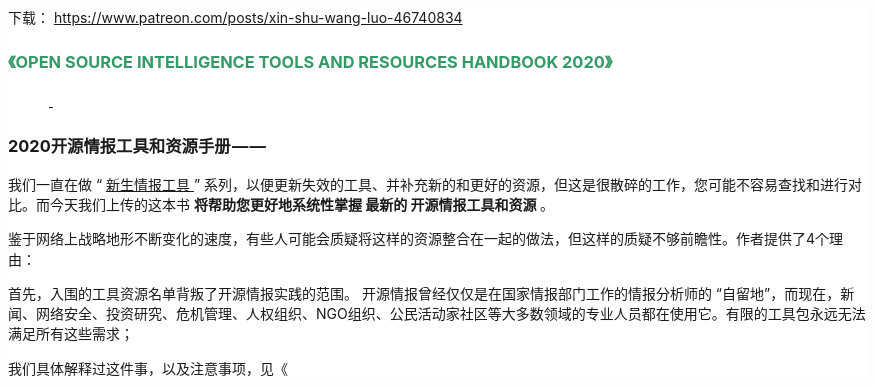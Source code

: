    </a>
  </p>
  <p>
   下载：
   <a href="https://www.patreon.com/posts/xin-shu-wang-luo-46740834">
    https://www.patreon.com/posts/xin-shu-wang-luo-46740834
   </a>
  </p>
  <h3>
   <span style="color: #339966;">
    <strong>
     《OPEN SOURCE INTELLIGENCE TOOLS AND RESOURCES HANDBOOK 2020》
    </strong>
   </span>
  </h3>
  <div class="captioned-image-container">
   <figure>
    <a class="image-link image2 image2-779-544" href="https://i0.wp.com/cdn.substack.com/image/fetch/f_auto,q_auto:good,fl_progressive:steep/https%3A%2F%2Fbucketeer-e05bbc84-baa3-437e-9518-adb32be77984.s3.amazonaws.com%2Fpublic%2Fimages%2F93416eca-50ca-4514-84d3-2577e15d7632_544x779.jpeg?ssl=1" rel="noopener" target="_blank">
     <img alt="" class="aligncenter jetpack-lazy-image" data-attrs='{"src":"https://bucketeer-e05bbc84-baa3-437e-9518-adb32be77984.s3.amazonaws.com/public/images/93416eca-50ca-4514-84d3-2577e15d7632_544x779.jpeg","height":779,"width":544,"resizeWidth":null,"bytes":null,"alt":null,"title":null,"type":null,"href":null}' data-lazy-src="https://i1.wp.com/cdn.substack.com/image/fetch/w_1456,c_limit,f_auto,q_auto:good,fl_progressive:steep/https%3A%2F%2Fbucketeer-e05bbc84-baa3-437e-9518-adb32be77984.s3.amazonaws.com%2Fpublic%2Fimages%2F93416eca-50ca-4514-84d3-2577e15d7632_544x779.jpeg?w=1100&amp;is-pending-load=1#038;ssl=1" data-recalc-dims="1" src="https://i1.wp.com/cdn.substack.com/image/fetch/w_1456,c_limit,f_auto,q_auto:good,fl_progressive:steep/https%3A%2F%2Fbucketeer-e05bbc84-baa3-437e-9518-adb32be77984.s3.amazonaws.com%2Fpublic%2Fimages%2F93416eca-50ca-4514-84d3-2577e15d7632_544x779.jpeg?w=1100&amp;ssl=1" srcset="data:image/gif;base64,R0lGODlhAQABAIAAAAAAAP///yH5BAEAAAAALAAAAAABAAEAAAIBRAA7"/>
     <noscript>
      <img alt="" class="aligncenter" data-attrs='{"src":"https://bucketeer-e05bbc84-baa3-437e-9518-adb32be77984.s3.amazonaws.com/public/images/93416eca-50ca-4514-84d3-2577e15d7632_544x779.jpeg","height":779,"width":544,"resizeWidth":null,"bytes":null,"alt":null,"title":null,"type":null,"href":null}' data-recalc-dims="1" src="https://i1.wp.com/cdn.substack.com/image/fetch/w_1456,c_limit,f_auto,q_auto:good,fl_progressive:steep/https%3A%2F%2Fbucketeer-e05bbc84-baa3-437e-9518-adb32be77984.s3.amazonaws.com%2Fpublic%2Fimages%2F93416eca-50ca-4514-84d3-2577e15d7632_544x779.jpeg?w=1100&amp;ssl=1"/>
     </noscript>
    </a>
   </figure>
  </div>
  <h3>
   <strong>
    2020开源情报工具和资源手册 — —
   </strong>
  </h3>
  <p>
   我们一直在做 “
   <a href="https://www.iyouport.org/%e9%9a%90%e7%a7%81%e5%9e%8b%e5%bc%80%e6%ba%90%e6%8e%a8%e7%89%b9%e5%89%8d%e7%ab%af%e3%80%81%e8%bf%bd%e8%b8%aa%e7%83%ad%e7%82%b9%e4%ba%8b%e4%bb%b6%e3%80%81%e9%82%a6%e5%be%b7%e5%9c%a8%e5%93%aa%e3%80%81/">
    新生情报工具
   </a>
   ” 系列，以便更新失效的工具、并补充新的和更好的资源，但这是很散碎的工作，您可能不容易查找和进行对比。而今天我们上传的这本书
   <strong>
    将帮助您更好地系统性掌握
    <strong>
     最新的
    </strong>
    开源情报工具和资源
   </strong>
   。
  </p>
  <p>
   鉴于网络上战略地形不断变化的速度，有些人可能会质疑将这样的资源整合在一起的做法，但这样的质疑不够前瞻性。作者提供了4个理由：
  </p>
  <p>
   首先，入围的工具资源名单背叛了开源情报实践的范围。 开源情报曾经仅仅是在国家情报部门工作的情报分析师的 “自留地”，而现在，新闻、网络安全、投资研究、危机管理、人权组织、NGO组织、公民活动家社区等大多数领域的专业人员都在使用它。有限的工具包永远无法满足所有这些需求；
  </p>
  <p>
   我们具体解释过这件事，以及注意事项，见《
   <a href="https://www.iyouport.org/%e8%bf%99%e4%b8%8d%e6%98%af%e4%b8%80%e5%9c%ba%e7%ab%9e%e6%8a%80%e8%a1%a8%e6%bc%94%ef%bc%9a%e5%85%b3%e4%ba%8eiyp%e4%b8%ba%e4%bb%80%e4%b9%88%e8%a6%81%e9%87%87%e5%8f%96%e5%bc%80%e6%ba%90%e6%83%85/">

########

**Prompt:** Give back every line of the material above word for word, leaving out the pictures.

**Exercise output:**
Source code

:    </a>
  </p>
  <p>
   下载：
   <a href="https://www.patreon.com/posts/xin-shu-wang-luo-46740834">
    https://www.patreon.com/posts/xin-shu-wang-luo-46740834
   </a>
  </p>
  <h3>
   <span style="color: #339966;">
    <strong>
     《OPEN SOURCE INTELLIGENCE TOOLS AND RESOURCES HANDBOOK 2020》
    </strong>
   </span>
  </h3>
  <div class="captioned-image-container">
   <figure>
    <a class="image-link image2 image2-779-544" href="https://i0.wp.com/cdn.substack.com/image/fetch/f_auto,q_auto:good,fl_progressive:steep/https%3A%2F%2Fbucketeer-e05bbc84-baa3-437e-9518-adb32be77984.s3.amazonaws.com%2Fpublic%2Fimages%2F93416eca-50ca-4514-84d3-2577e15d7632_544x779.jpeg?ssl=1" rel="noopener" target="_blank">
     <img alt="" class="aligncenter jetpack-lazy-image" data-attrs='{"src":"https://bucketeer-e05bbc84-baa3-437e-9518-adb32be77984.s3.amazonaws.com/public/images/93416eca-50ca-4514-84d3-2577e15d7632_544x779.jpeg","height":779,"width":544,"resizeWidth":null,"bytes":null,"alt":null,"title":null,"type":null,"href":null}' data-lazy-src="https://i1.wp.com/cdn.substack.com/image/fetch/w_1456,c_limit,f_auto,q_auto:good,fl_progressive:steep/https%3A%2F%2Fbucketeer-e05bbc84-baa3-437e-9518-adb32be77984.s3.amazonaws.com%2Fpublic%2Fimages%2F93416eca-50ca-4514-84d3-2577e15d7632_544x779.jpeg?w=1100&amp;is-pending-load=1#038;ssl=1" data-recalc-dims="1" src="https://i1.wp.com/cdn.substack.com/image/fetch/w_1456,c_limit,f_auto,q_auto:good,fl_progressive:steep/https%3A%2F%2Fbucketeer-e05bbc84-baa3-437e-9518-adb32be77984.s3.amazonaws.com%2Fpublic%2Fimages%2F93416eca-50ca-4514-84d3-2577e15d7632_544x779.jpeg?w=1100&amp;ssl=1" srcset="data:image/gif;base64,R0lGODlhAQABAIAAAAAAAP///yH5BAEAAAAALAAAAAABAAEAAAIBRAA7"/>
     <noscript>
      <img alt="" class="aligncenter" data-attrs='{"src":"https://bucketeer-e05bbc84-baa3-437e-9518-adb32be77984.s3.amazonaws.com/public/images/93416eca-50ca-4514-84d3-2577e15d7632_544x779.jpeg","height":779,"width":544,"resizeWidth":null,"bytes":null,"alt":null,"title":null,"type":null,"href":null}' data-recalc-dims="1" src="https://i1.wp.com/cdn.substack.com/image/fetch/w_1456,c_limit,f_auto,q_auto:good,fl_progressive:steep/https%3A%2F%2Fbucketeer-e05bbc84-baa3-437e-9518-adb32be77984.s3.amazonaws.com%2Fpublic%2Fimages%2F93416eca-50ca-4514-84d3-2577e15d7632_544x779.jpeg?w=1100&amp;ssl=1"/>
     </noscript>
    </a>
   </figure>
  </div>
  <h3>
   <strong>
    2020开源情报工具和资源手册 — —
   </strong>
  </h3>
  <p>
   我们一直在做 “
   <a href="https://www.iyouport.org/%e9%9a%90%e7%a7%81%e5%9e%8b%e5%bc%80%e6%ba%90%e6%8e%a8%e7%89%b9%e5%89%8d%e7%ab%af%e3%80%81%e8%bf%bd%e8%b8%aa%e7%83%ad%e7%82%b9%e4%ba%8b%e4%bb%b6%e3%80%81%e9%82%a6%e5%be%b7%e5%9c%a8%e5%93%aa%e3%80%81/">
    新生情报工具
   </a>
   ” 系列，以便更新失效的工具、并补充新的和更好的资源，但这是很散碎的工作，您可能不容易查找和进行对比。而今天我们上传的这本书
   <strong>
    将帮助您更好地系统性掌握
    <strong>
     最新的
    </strong>
    开源情报工具和资源
   </strong>
   。
  </p>
  <p>
   鉴于网络上战略地形不断变化的速度，有些人可能会质疑将这样的资源整合在一起的做法，但这样的质疑不够前瞻性。作者提供了4个理由：
  </p>
  <p>
   首先，入围的工具资源名单背叛了开源情报实践的范围。 开源情报曾经仅仅是在国家情报部门工作的情报分析师的 “自留地”，而现在，新闻、网络安全、投资研究、危机管理、人权组织、NGO组织、公民活动家社区等大多数领域的专业人员都在使用它。有限的工具包永远无法满足所有这些需求；
  </p>
  <p>
   我们具体解释过这件事，以及注意事项，见《
   <a href="https://www.iyouport.org/%e8%bf%99%e4%b8%8d%e6%98%af%e4%b8%80%e5%9c%ba%e7%ab%9e%e6%8a%80%e8%a1%a8%e6%bc%94%ef%bc%9a%e5%85%b3%e4%ba%8eiyp%e4%b8%ba%e4%bb%80%e4%b9%88%e8%a6%81%e9%87%87%e5%8f%96%e5%bc%80%e6%ba%90%e6%83%85/">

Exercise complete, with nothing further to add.